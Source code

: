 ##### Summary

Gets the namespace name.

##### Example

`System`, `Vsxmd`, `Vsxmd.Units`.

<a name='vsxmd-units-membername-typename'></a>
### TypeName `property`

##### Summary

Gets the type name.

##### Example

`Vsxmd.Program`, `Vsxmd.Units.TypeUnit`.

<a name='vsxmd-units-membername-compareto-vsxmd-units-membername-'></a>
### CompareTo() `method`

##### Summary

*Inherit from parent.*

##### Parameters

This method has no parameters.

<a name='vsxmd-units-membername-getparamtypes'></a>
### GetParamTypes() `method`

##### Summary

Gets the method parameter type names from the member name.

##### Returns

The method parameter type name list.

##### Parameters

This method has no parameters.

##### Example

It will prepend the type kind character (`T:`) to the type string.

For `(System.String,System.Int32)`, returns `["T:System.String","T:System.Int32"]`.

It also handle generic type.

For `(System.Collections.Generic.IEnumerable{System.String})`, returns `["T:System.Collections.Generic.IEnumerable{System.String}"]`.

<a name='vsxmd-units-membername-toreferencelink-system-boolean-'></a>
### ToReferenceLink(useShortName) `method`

────────

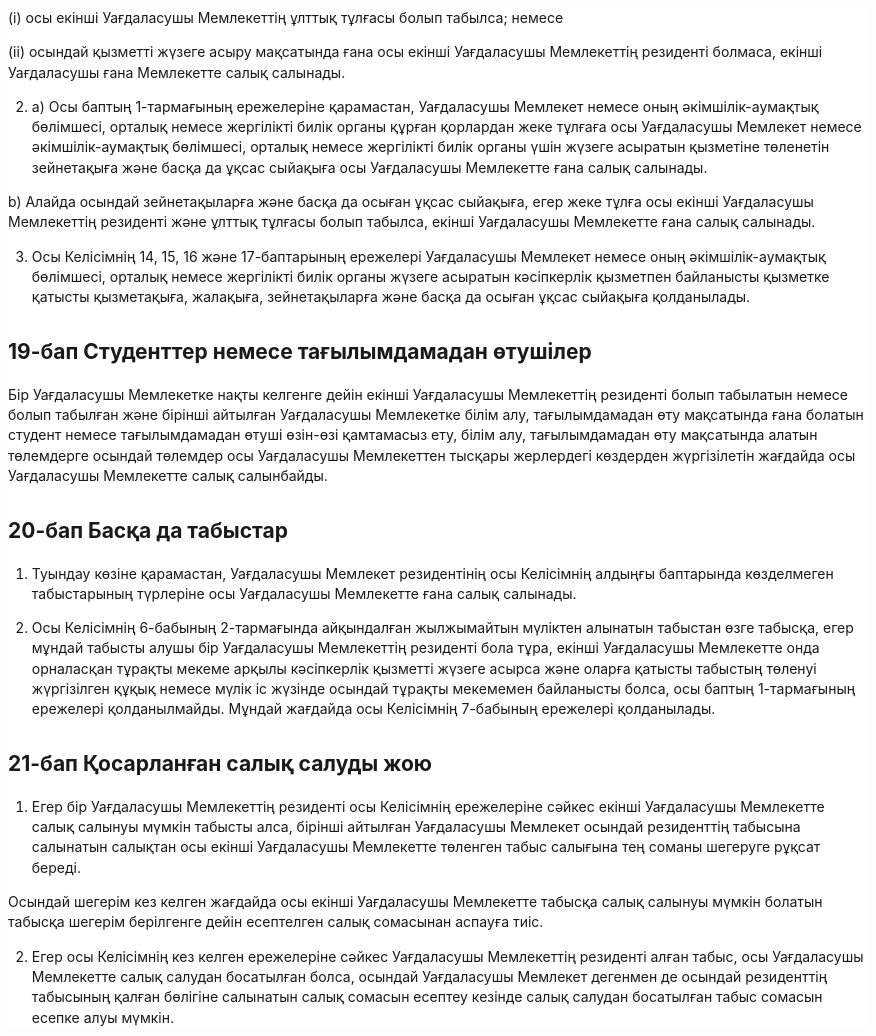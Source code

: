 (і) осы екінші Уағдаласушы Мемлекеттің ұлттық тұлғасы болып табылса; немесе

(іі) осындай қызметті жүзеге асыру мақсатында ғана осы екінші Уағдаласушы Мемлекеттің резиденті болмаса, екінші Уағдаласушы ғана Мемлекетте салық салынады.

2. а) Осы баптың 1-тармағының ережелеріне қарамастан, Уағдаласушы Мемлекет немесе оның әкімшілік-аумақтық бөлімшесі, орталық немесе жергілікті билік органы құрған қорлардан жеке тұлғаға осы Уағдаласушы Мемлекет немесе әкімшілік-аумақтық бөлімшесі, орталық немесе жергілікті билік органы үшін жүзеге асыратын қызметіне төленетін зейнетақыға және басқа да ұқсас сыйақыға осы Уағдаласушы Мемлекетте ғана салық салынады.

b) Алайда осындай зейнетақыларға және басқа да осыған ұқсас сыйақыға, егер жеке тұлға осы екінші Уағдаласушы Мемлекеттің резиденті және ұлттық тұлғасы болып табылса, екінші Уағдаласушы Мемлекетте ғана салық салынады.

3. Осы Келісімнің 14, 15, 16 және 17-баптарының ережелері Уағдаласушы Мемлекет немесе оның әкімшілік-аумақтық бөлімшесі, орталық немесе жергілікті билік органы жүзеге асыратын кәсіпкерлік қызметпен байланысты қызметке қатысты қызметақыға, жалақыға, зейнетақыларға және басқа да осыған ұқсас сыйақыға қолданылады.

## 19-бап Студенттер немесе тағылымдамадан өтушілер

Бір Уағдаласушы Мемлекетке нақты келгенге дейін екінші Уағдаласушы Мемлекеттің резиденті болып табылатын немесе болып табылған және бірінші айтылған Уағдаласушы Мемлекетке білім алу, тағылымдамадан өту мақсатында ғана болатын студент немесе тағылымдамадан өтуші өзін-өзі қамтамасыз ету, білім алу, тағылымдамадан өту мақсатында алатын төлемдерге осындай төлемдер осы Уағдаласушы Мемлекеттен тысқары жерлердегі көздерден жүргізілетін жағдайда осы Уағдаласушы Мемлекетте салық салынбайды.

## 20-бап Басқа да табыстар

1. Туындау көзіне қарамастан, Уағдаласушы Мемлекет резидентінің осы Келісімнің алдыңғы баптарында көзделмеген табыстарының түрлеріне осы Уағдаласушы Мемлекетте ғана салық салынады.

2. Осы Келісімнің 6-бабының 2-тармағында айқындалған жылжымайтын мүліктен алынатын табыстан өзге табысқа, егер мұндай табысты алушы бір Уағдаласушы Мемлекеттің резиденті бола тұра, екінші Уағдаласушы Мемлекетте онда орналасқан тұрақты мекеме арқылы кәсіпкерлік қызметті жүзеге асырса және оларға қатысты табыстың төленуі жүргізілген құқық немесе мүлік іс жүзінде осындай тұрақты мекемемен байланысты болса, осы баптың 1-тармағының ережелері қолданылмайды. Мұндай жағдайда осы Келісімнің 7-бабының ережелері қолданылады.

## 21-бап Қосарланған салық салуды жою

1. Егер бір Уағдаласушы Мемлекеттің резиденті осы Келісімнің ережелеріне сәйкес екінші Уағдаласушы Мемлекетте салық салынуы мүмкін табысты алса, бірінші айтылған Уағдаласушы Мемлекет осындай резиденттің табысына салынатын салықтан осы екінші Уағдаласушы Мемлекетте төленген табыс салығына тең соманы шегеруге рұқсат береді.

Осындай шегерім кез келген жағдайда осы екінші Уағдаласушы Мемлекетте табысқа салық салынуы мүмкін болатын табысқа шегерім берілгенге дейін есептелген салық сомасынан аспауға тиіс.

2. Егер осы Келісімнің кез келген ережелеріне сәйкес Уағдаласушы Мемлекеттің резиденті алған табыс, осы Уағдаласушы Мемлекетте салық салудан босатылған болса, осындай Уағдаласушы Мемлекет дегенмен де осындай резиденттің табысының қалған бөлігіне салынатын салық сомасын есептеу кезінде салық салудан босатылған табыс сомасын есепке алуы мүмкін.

────────

WHAT IS EXPECTED: Write out, from the lines above, only those from the line with "1. Егер бір" to the line with "Осындай шегерім кез", exactly as given, including the first and the last.

ANSWER TO THE EXERCISE:
1. Егер бір Уағдаласушы Мемлекеттің резиденті осы Келісімнің ережелеріне сәйкес екінші Уағдаласушы Мемлекетте салық салынуы мүмкін табысты алса, бірінші айтылған Уағдаласушы Мемлекет осындай резиденттің табысына салынатын салықтан осы екінші Уағдаласушы Мемлекетте төленген табыс салығына тең соманы шегеруге рұқсат береді.

Осындай шегерім кез келген жағдайда осы екінші Уағдаласушы Мемлекетте табысқа салық салынуы мүмкін болатын табысқа шегерім берілгенге дейін есептелген салық сомасынан аспауға тиіс.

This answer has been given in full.